[Records for this task Boundary: Start]

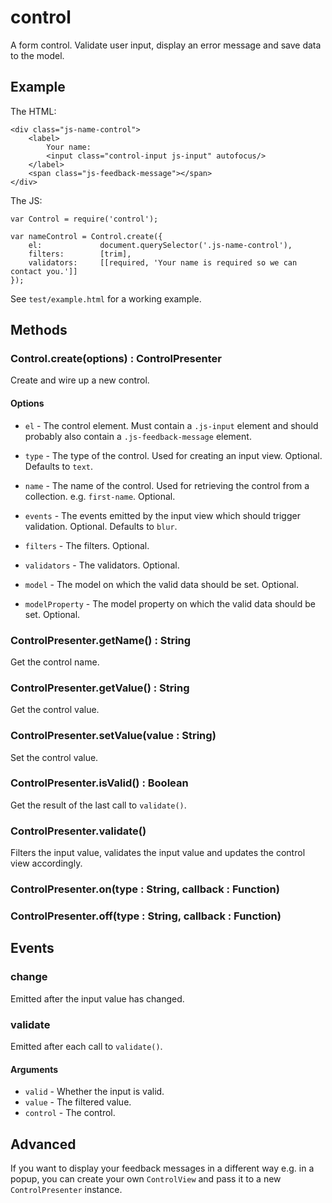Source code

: # control

A form control. Validate user input, display an error message and save data to the model.

## Example

The HTML:

    <div class="js-name-control">
        <label>
            Your name:
            <input class="control-input js-input" autofocus/>
        </label>
        <span class="js-feedback-message"></span>
    </div>

The JS:
    
    var Control = require('control');
    
    var nameControl = Control.create({
        el:             document.querySelector('.js-name-control'),
        filters:        [trim],
        validators:     [[required, 'Your name is required so we can contact you.']]
    });
    
See `test/example.html` for a working example.

## Methods

### Control.create(options) : ControlPresenter

Create and wire up a new control.

#### Options

 - `el` - The control element. Must contain a `.js-input` element and should probably also contain a `.js-feedback-message` element.
 - `type` - The type of the control. Used for creating an input view. Optional. Defaults to `text`.
 - `name` - The name of the control. Used for retrieving the control from a collection. e.g. `first-name`. Optional. 
 - `events` - The events emitted by the input view which should trigger validation. Optional. Defaults to `blur`.
 - `filters` - The filters. Optional. 
 - `validators` - The validators. Optional. 
 
 - `model` - The model on which the valid data should be set. Optional.
 - `modelProperty` - The model property on which the valid data should be set. Optional.

### ControlPresenter.getName() : String

Get the control name.

### ControlPresenter.getValue() : String

Get the control value.

### ControlPresenter.setValue(value : String)

Set the control value.

### ControlPresenter.isValid() : Boolean

Get the result of the last call to `validate()`. 

### ControlPresenter.validate()

Filters the input value, validates the input value and updates the control view accordingly.

### ControlPresenter.on(type : String, callback : Function)

### ControlPresenter.off(type : String, callback : Function)

## Events

### change

Emitted after the input value has changed.

### validate

Emitted after each call to `validate()`.

#### Arguments

- `valid` - Whether the input is valid.
- `value` - The filtered value.
- `control` - The control.

## Advanced

If you want to display your feedback messages in a different way e.g. in a popup, you can create your own `ControlView` 
and pass it to a new `ControlPresenter` instance.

[Records for this task Boundary: End]

• [Goal of the exercise]: When a line of the records has the word "ControlPresenter", pick it out and copy it.

• [Expected answer]:
### Control.create(options) : ControlPresenter
### ControlPresenter.getName() : String
### ControlPresenter.getValue() : String
### ControlPresenter.setValue(value : String)
### ControlPresenter.isValid() : Boolean
### ControlPresenter.validate()
### ControlPresenter.on(type : String, callback : Function)
### ControlPresenter.off(type : String, callback : Function)
and pass it to a new `ControlPresenter` instance.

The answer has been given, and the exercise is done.